Source texts of formatted documents
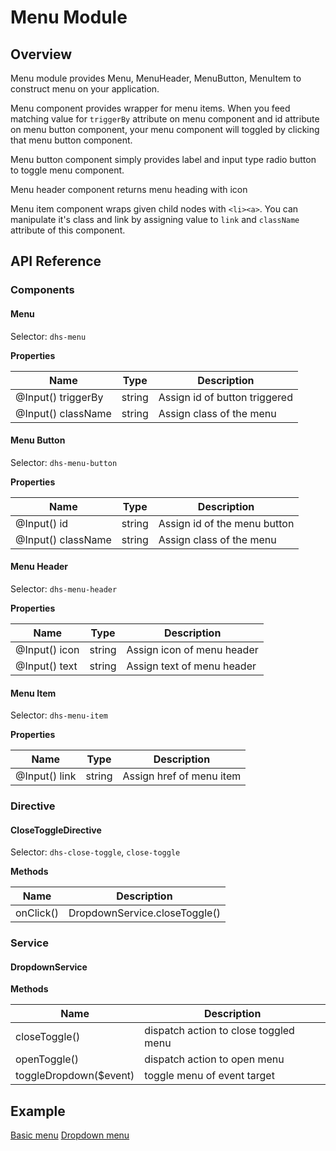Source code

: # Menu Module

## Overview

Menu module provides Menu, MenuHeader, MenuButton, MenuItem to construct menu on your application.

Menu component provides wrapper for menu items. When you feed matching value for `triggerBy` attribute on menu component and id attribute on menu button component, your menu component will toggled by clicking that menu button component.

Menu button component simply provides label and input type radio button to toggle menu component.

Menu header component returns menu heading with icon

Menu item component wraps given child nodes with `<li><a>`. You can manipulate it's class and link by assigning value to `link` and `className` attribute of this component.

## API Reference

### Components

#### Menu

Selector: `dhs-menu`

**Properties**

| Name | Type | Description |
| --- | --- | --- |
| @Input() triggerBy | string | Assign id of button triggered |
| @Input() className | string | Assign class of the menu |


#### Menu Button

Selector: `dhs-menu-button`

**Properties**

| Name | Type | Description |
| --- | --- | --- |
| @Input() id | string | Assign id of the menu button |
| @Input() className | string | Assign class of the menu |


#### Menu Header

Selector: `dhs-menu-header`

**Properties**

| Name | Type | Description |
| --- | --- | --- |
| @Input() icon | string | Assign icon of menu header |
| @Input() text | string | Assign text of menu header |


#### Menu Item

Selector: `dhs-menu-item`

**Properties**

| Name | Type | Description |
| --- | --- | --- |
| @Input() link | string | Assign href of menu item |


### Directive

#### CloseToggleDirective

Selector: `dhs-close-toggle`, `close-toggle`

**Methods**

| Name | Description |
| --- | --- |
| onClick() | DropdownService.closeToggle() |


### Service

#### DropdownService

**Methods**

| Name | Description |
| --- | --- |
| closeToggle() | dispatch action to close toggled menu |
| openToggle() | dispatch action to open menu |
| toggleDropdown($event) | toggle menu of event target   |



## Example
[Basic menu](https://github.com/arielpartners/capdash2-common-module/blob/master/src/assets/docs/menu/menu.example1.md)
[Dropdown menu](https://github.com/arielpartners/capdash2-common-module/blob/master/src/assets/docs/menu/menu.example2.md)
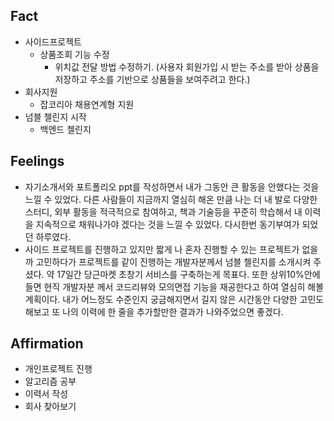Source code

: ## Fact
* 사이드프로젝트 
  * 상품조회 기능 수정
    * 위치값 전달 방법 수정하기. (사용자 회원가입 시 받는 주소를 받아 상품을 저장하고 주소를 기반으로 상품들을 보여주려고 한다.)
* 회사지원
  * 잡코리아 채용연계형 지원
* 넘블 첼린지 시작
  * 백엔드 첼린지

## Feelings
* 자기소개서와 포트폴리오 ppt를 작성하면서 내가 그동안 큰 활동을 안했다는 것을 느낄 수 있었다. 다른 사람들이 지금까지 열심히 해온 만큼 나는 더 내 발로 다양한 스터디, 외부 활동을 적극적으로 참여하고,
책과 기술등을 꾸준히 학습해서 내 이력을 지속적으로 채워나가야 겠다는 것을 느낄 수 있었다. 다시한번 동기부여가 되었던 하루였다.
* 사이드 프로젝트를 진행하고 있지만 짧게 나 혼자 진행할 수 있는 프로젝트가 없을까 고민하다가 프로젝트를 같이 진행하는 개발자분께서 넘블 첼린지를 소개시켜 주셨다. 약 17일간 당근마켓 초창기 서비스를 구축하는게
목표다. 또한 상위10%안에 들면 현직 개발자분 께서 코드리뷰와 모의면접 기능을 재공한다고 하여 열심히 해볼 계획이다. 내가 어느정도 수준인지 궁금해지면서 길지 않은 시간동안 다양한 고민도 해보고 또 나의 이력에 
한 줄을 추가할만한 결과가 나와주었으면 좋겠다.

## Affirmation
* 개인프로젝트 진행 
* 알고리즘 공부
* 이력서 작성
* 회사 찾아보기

* **What to work on**
The records above should be duplicated exactly, with none of their pictures kept.

* **Solution for this problem**
Source code

: # Menu Module

## Overview

Menu module provides Menu, MenuHeader, MenuButton, MenuItem to construct menu on your application.

Menu component provides wrapper for menu items. When you feed matching value for `triggerBy` attribute on menu component and id attribute on menu button component, your menu component will toggled by clicking that menu button component.

Menu button component simply provides label and input type radio button to toggle menu component.

Menu header component returns menu heading with icon

Menu item component wraps given child nodes with `<li><a>`. You can manipulate it's class and link by assigning value to `link` and `className` attribute of this component.

## API Reference

### Components

#### Menu

Selector: `dhs-menu`

**Properties**

| Name | Type | Description |
| --- | --- | --- |
| @Input() triggerBy | string | Assign id of button triggered |
| @Input() className | string | Assign class of the menu |


#### Menu Button

Selector: `dhs-menu-button`

**Properties**

| Name | Type | Description |
| --- | --- | --- |
| @Input() id | string | Assign id of the menu button |
| @Input() className | string | Assign class of the menu |


#### Menu Header

Selector: `dhs-menu-header`

**Properties**

| Name | Type | Description |
| --- | --- | --- |
| @Input() icon | string | Assign icon of menu header |
| @Input() text | string | Assign text of menu header |


#### Menu Item

Selector: `dhs-menu-item`

**Properties**

| Name | Type | Description |
| --- | --- | --- |
| @Input() link | string | Assign href of menu item |


### Directive

#### CloseToggleDirective

Selector: `dhs-close-toggle`, `close-toggle`

**Methods**

| Name | Description |
| --- | --- |
| onClick() | DropdownService.closeToggle() |


### Service

#### DropdownService

**Methods**

| Name | Description |
| --- | --- |
| closeToggle() | dispatch action to close toggled menu |
| openToggle() | dispatch action to open menu |
| toggleDropdown($event) | toggle menu of event target   |



## Example
[Basic menu](https://github.com/arielpartners/capdash2-common-module/blob/master/src/assets/docs/menu/menu.example1.md)
[Dropdown menu](https://github.com/arielpartners/capdash2-common-module/blob/master/src/assets/docs/menu/menu.example2.md)
Source code

: ## Fact
* 사이드프로젝트 
  * 상품조회 기능 수정
    * 위치값 전달 방법 수정하기. (사용자 회원가입 시 받는 주소를 받아 상품을 저장하고 주소를 기반으로 상품들을 보여주려고 한다.)
* 회사지원
  * 잡코리아 채용연계형 지원
* 넘블 첼린지 시작
  * 백엔드 첼린지

## Feelings
* 자기소개서와 포트폴리오 ppt를 작성하면서 내가 그동안 큰 활동을 안했다는 것을 느낄 수 있었다. 다른 사람들이 지금까지 열심히 해온 만큼 나는 더 내 발로 다양한 스터디, 외부 활동을 적극적으로 참여하고,
책과 기술등을 꾸준히 학습해서 내 이력을 지속적으로 채워나가야 겠다는 것을 느낄 수 있었다. 다시한번 동기부여가 되었던 하루였다.
* 사이드 프로젝트를 진행하고 있지만 짧게 나 혼자 진행할 수 있는 프로젝트가 없을까 고민하다가 프로젝트를 같이 진행하는 개발자분께서 넘블 첼린지를 소개시켜 주셨다. 약 17일간 당근마켓 초창기 서비스를 구축하는게
목표다. 또한 상위10%안에 들면 현직 개발자분 께서 코드리뷰와 모의면접 기능을 재공한다고 하여 열심히 해볼 계획이다. 내가 어느정도 수준인지 궁금해지면서 길지 않은 시간동안 다양한 고민도 해보고 또 나의 이력에 
한 줄을 추가할만한 결과가 나와주었으면 좋겠다.

## Affirmation
* 개인프로젝트 진행 
* 알고리즘 공부
* 이력서 작성
* 회사 찾아보기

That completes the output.